CAEM's Convention for Friends of Competitive Energy Markets

Washington, D.C. — June 6–7, 2005

Session 1:
Vision and Policy


Competition advocates are confused about a vision for the future of the electric industry. Our vision so far seems to be saving customers a penny per kilowatt-hour. This is a profoundly unexciting vision on which to predicate the blood, sweat, and tears that will be necessary to transform this industry. Far more exciting is a vision predicated on a revolution in products and services that are more commensurate with the 21st century consumer’s lifestyle, integrated with other network-flowing content goods.

We must be clear about where we want to go and why. The goal here is not lower prices but rather to set “right prices,” prices consistent with achieving supply and demand equilibrium. Regulation retards effective technological deployment; markets enhance it. Regulated monopolies are beholden to the entity that sets rate of return.

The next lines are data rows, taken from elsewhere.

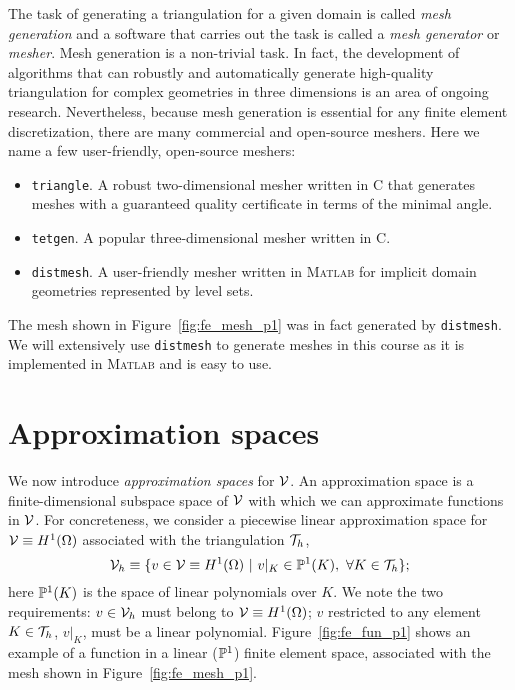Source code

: The task of generating a triangulation for a given domain is called \emph{mesh generation} and a software that carries out the task is called a \emph{mesh generator} or \emph{mesher}.  Mesh generation is a non-trivial task.  In fact, the development of algorithms that can robustly and automatically generate high-quality triangulation for complex geometries in three dimensions is an area of ongoing research.  Nevertheless, because mesh generation is essential for any finite element discretization, there are many commercial and open-source meshers.  Here we name a few user-friendly, open-source meshers:
\begin{itemize}
\item \texttt{triangle}. A robust two-dimensional mesher written in C that generates meshes with a guaranteed quality certificate in terms of the minimal angle.
\item \texttt{tetgen}. A popular three-dimensional mesher written in C.
\item \texttt{distmesh}.  A user-friendly mesher written in \textsc{Matlab} for implicit domain geometries represented by level sets. 
\end{itemize}
The mesh shown in Figure~\ref{fig:fe_mesh_p1} was in fact generated by \texttt{distmesh}.  We will extensively use \texttt{distmesh} to generate meshes in this course as it is implemented in \textsc{Matlab} and is easy to use.


\section{Approximation spaces}
We now introduce \emph{approximation spaces} for $\mathcal{V}$.  An approximation space is a finite-dimensional subspace space of $\mathcal{V}$ with which we can approximate functions in $\mathcal{V}$. For concreteness, we consider a piecewise linear approximation space for $\mathcal{V} \equiv H^1(\Omega)$ associated with the triangulation $\mathcal{T}_h$,
\begin{equation}
  \mathcal{V}_h \equiv \{ v \in \mathcal{V} \equiv H^1(\Omega) \ | \ v|_K \in \mathbb{P}^1(K), \ \forall K \in \mathcal{T}_h \};
  \label{eq:fe_lin_Vh}
\end{equation}
here $\mathbb{P}^1(K)$ is the space of linear polynomials over $K$. We note the two requirements: $v \in \mathcal{V}_h$ must belong to $\mathcal{V} \equiv H^1(\Omega)$;  $v$ restricted to any element $K \in \mathcal{T}_h$, $v|_K$, must be a linear polynomial. Figure~\ref{fig:fe_fun_p1} shows an example of a function in a linear ($\mathbb{P}^1$) finite element space, associated with the mesh shown in Figure~\ref{fig:fe_mesh_p1}.

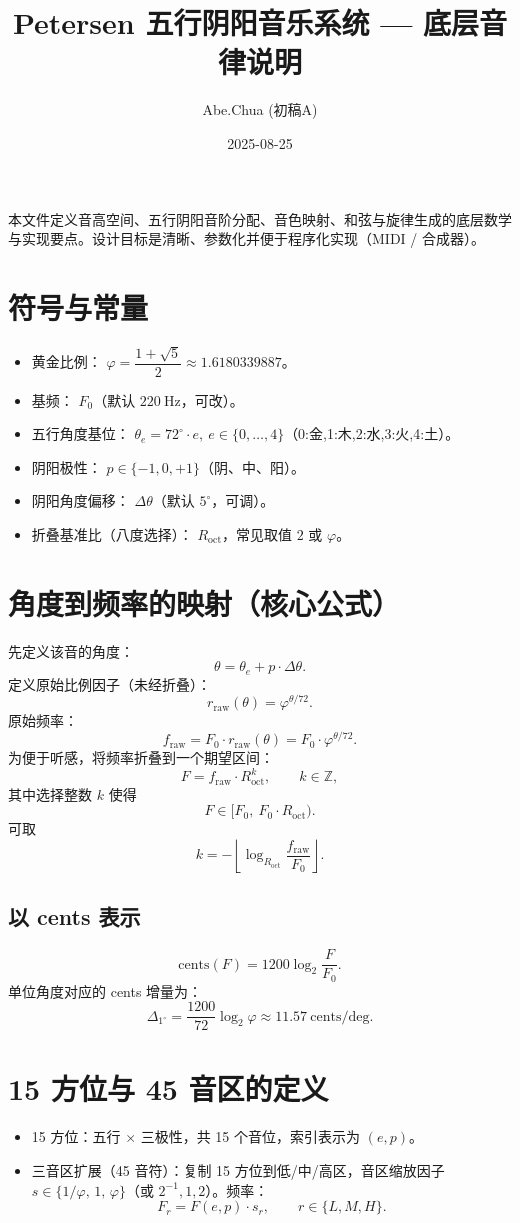 \documentclass{article}
\title{Petersen 五行阴阳音乐系统 — 底层音律说明}
\author{Abe.Chua (初稿A)}
\date{2025-08-25}
\begin{document}
\maketitle

本文件定义音高空间、五行阴阳音阶分配、音色映射、和弦与旋律生成的底层数学与实现要点。设计目标是清晰、参数化并便于程序化实现（MIDI / 合成器）。

\section{符号与常量}
\begin{itemize}
  \item 黄金比例： $\varphi=\dfrac{1+\sqrt{5}}{2}\approx1.6180339887$。
  \item 基频： $F_0$（默认 $220\ \mathrm{Hz}$，可改）。
  \item 五行角度基位： $\theta_e=72^\circ\cdot e,\ e\in\{0,\dots,4\}$（0:金,1:木,2:水,3:火,4:土）。
  \item 阴阳极性： $p\in\{-1,0,+1\}$（阴、中、阳）。
  \item 阴阳角度偏移： $\Delta\theta$（默认 $5^\circ$，可调）。
  \item 折叠基准比（八度选择）： $R_{\mathrm{oct}}$，常见取值 $2$ 或 $\varphi$。
\end{itemize}

\section{角度到频率的映射（核心公式）}
先定义该音的角度：
\[
\theta = \theta_e + p\cdot\Delta\theta .
\]
定义原始比例因子（未经折叠）：
\[
r_{\mathrm{raw}}(\theta)=\varphi^{\theta/72}.
\]
原始频率：
\[
f_{\mathrm{raw}} = F_{0}\cdot r_{\mathrm{raw}}(\theta) = F_{0}\cdot \varphi^{\theta/72}.
\]
为便于听感，将频率折叠到一个期望区间：
\[
F = f_{\mathrm{raw}}\cdot R_{\mathrm{oct}}^{k},\qquad k\in\mathbb{Z},
\]
其中选择整数 $k$ 使得
\[
F\in [F_{0},\ F_{0}\cdot R_{\mathrm{oct}}).
\]
可取
\[
k = -\left\lfloor \log_{R_{\mathrm{oct}}}\dfrac{f_{\mathrm{raw}}}{F_{0}} \right\rfloor.
\]

\subsection{以 cents 表示}
\[
\mathrm{cents}(F) = 1200\log_2\frac{F}{F_0}.
\]
单位角度对应的 cents 增量为：
\[
\Delta_{\text{1}^\circ} = \frac{1200}{72}\log_2\varphi \approx 11.57\ \text{cents/deg}.
\]

\section{15 方位与 45 音区的定义}
\begin{itemize}
  \item 15 方位：五行 $\times$ 三极性，共 15 个音位，索引表示为 $(e,p)$。
  \item 三音区扩展（45 音符）：复制 15 方位到低/中/高区，音区缩放因子 $s\in\{1/\varphi,\,1,\,\varphi\}$（或 $2^{-1},1,2$）。频率：
  \[
  F_{r} = F(e,p)\cdot s_r,\qquad r\in\{L,M,H\}.
  \]
\end{itemize}
\end{document}
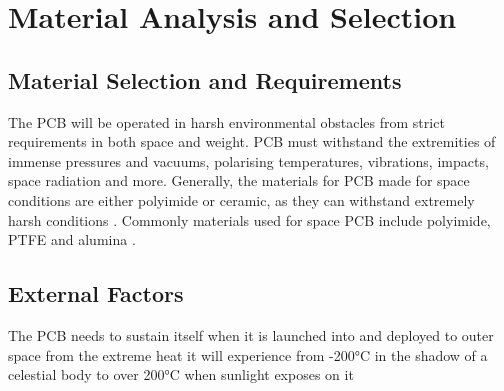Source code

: \section{Material Analysis and Selection}


\subsection{Material Selection and Requirements}
The PCB will be operated in harsh environmental obstacles from strict 
requirements in both space and weight. PCB must withstand the extremities 
of immense pressures and vacuums, polarising temperatures, vibrations, 
impacts, space radiation and more. Generally, the materials for PCB made 
for space conditions are either polyimide or ceramic, as they can withstand 
extremely harsh conditions \cite{RefWorks:leverett2024satellite}. Commonly materials used for 
space PCB include polyimide, PTFE and alumina \cite{RefWorks:2025applying}.

\subsection{External Factors}
The PCB needs to sustain itself when it is launched into and deployed to 
outer space from the extreme heat it will experience from -200°C in the 
shadow of a celestial body to over 200°C when sunlight exposes on it 

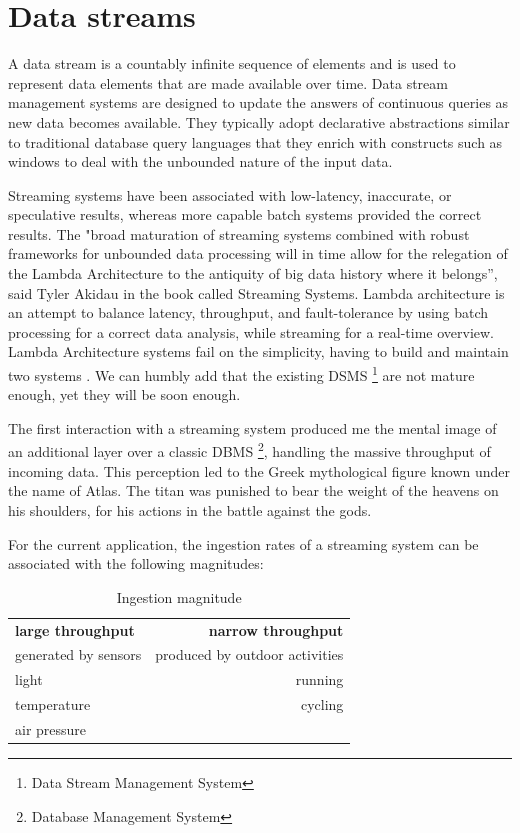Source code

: \clearpage
\section{Data streams}

A data stream is a countably inﬁnite sequence of elements and is used to represent data elements that are made available over time. Data stream management systems are designed to update the answers of continuous queries as new data becomes available. They typically adopt declarative abstractions similar to traditional database query languages that they enrich with constructs such as windows to deal with the unbounded nature of the input data. \cite{defs}

Streaming systems have been associated with low-latency, inaccurate, or speculative results, whereas more capable batch systems provided the correct results. The "broad maturation of streaming systems combined with robust frameworks for unbounded data processing will in time allow for the relegation of the Lambda Architecture to the antiquity of big data history where it belongs”, said Tyler Akidau in the book called Streaming Systems. Lambda architecture is an attempt to balance latency, throughput, and fault-tolerance by using batch processing for a correct data analysis, while streaming for a real-time overview. Lambda Architecture systems fail on the simplicity, having to build and maintain two systems \cite{TheDataflowModel}. We can humbly add that the existing DSMS \footnote{Data Stream Management System} are not mature enough, yet they will be soon enough.

The first interaction with a streaming system produced me the mental image of an additional layer over a classic DBMS \footnote{Database Management System}, handling the massive throughput of incoming data. This perception led to the Greek mythological figure known under the name of Atlas. The titan was punished to bear the weight of the heavens on his shoulders, for his actions in the battle against the gods.

For the current application, the ingestion rates of a streaming system can be associated with the following magnitudes:
\begin{table}[h!]
  \begin{center}
    \label{tab:table1}
    \caption{Ingestion magnitude}
    \begin{tabular}{l|r} %
      \textbf{large throughput} & \textbf{narrow throughput}\\
      generated by sensors & produced by outdoor activities\\
      \hline
      light & running\\
      temperature & cycling\\
      air pressure & \\
    \end{tabular}
  \end{center}
\end{table}

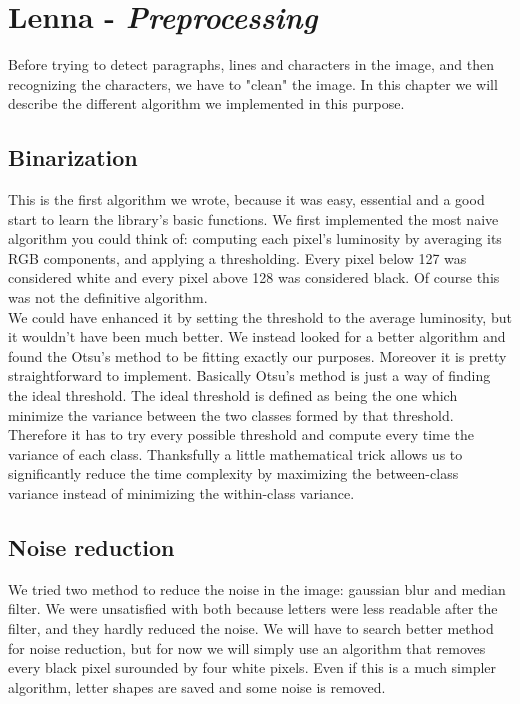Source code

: \chapter{Lenna - \emph{Preprocessing}}

Before trying to detect paragraphs, lines and characters in the image, and then recognizing the characters, we have to "clean" the image. In this chapter we will describe the different algorithm we implemented in this purpose.

\section{Binarization}
This is the first algorithm we wrote, because it was easy, essential and a good
start to learn the library's basic functions. We first implemented the most
naive algorithm you could think of: computing each pixel's luminosity by
averaging its RGB components, and applying a thresholding. Every pixel below 127
was considered white and every pixel above 128 was considered black.
Of course this was not the definitive algorithm.\\

We could have enhanced it by setting the threshold to the average luminosity,
but it wouldn't have been much better. We instead looked for a better algorithm
and found the Otsu's method to be fitting exactly our purposes. Moreover it is
pretty straightforward to implement. Basically Otsu's method is just a way of
finding the ideal threshold. The ideal threshold is defined as being the one
which minimize the variance between the two classes formed by that threshold.
Therefore it has to try every possible threshold and compute every time the
variance of each class. Thanksfully a little mathematical trick allows us to
significantly reduce the time complexity by maximizing the between-class
variance instead of minimizing the within-class variance.\\

\section{Noise reduction}

We tried two method to reduce the noise in the image: gaussian blur and median
filter. We were unsatisfied with both because letters were less readable after
the filter, and they hardly reduced the noise. We will have to search better
method for noise reduction, but for now we will simply use an algorithm that
removes every black pixel surounded by four white pixels. Even if this is a much
simpler algorithm, letter shapes are saved and some noise is removed.

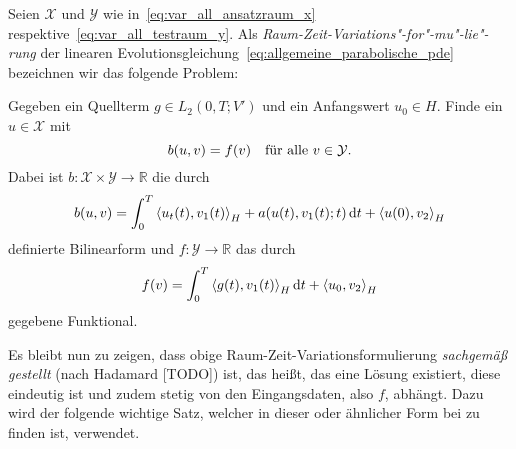 \begin{Definition}
\label{definition:variationsformulierung}
    Seien $\mathcal X$ und $\mathcal Y$ wie in~\eqref{eq:var_all_ansatzraum_x} respektive~\eqref{eq:var_all_testraum_y}.
    Als \emph{Raum-Zeit-Variations"-for"-mu"-lie"-rung} der linearen Evolutionsgleichung~\eqref{eq:allgemeine_parabolische_pde} bezeichnen wir das folgende Problem:

    Gegeben ein Quellterm $g \in L_{2}(0, T; V')$ und ein Anfangswert $u_{0} \in H$.
    Finde ein $u \in \mathcal X$ mit
    \begin{equation}
        \label{eq:var_all_problem}
        b(u, v) = f(v) \quad \fa v \in \mathcal Y.
    \end{equation}
    Dabei ist $b \colon \mathcal X \times \mathcal Y \to \mathbb{R}$ die durch
    \begin{equation}
        \label{eq:var_all_bf_b}
        b(u, v) = \int_{0}^{T} \skprod{u_{t}(t)}{v_{1}(t)}_{H} + a(u(t), v_{1}(t); t) \diff t + \skprod{u(0)}{v_{2}}_{H}
    \end{equation}
    definierte Bilinearform und $f \colon \mathcal Y \to \mathbb{R}$ das durch
    \begin{equation}
        \label{eq:var_all_f}
        f(v) = \int_{0}^{T} \skprod{g(t)}{v_{1}(t)}_{H} \diff t + \skprod{u_{0}}{v_{2}}_{H}
    \end{equation}
    gegebene Funktional.
\end{Definition}

Es bleibt nun zu zeigen, dass obige Raum-Zeit-Variationsformulierung \emph{sachgemäß gestellt} (nach Hadamard [TODO]) ist, das heißt, das eine Lösung existiert, diese eindeutig ist und zudem stetig von den Eingangsdaten, also $f$, abhängt.
Dazu wird der folgende wichtige Satz, welcher in dieser oder ähnlicher Form bei \textcites[Theorem 2.1]{Babuska:1971fx}[Theorem 5.2.1]{Aziz:2014wf}[Theorem \S{}3.3.6]{Braess:2007wm} zu finden ist, verwendet.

Completely apart from any other benefits, there is a philosophical principle that freedom and choice should be preferred over coercion and monopoly.

There are five reasons to transition from the monopoly model to the competitive model. They are:

  • Freedom/choice
  • Rational economic decisions
  • Innovations in products and services
  • Technology deployment
  • Environmental impact.

Competitive markets need tried-and-true policy prescriptions grounded in reliance on “right” prices and market reliance, not stale, self-interested, least common denominator proposals. Coming up with such policy recommendations will require both maturity of judgment and sacrifice of short-term objectives.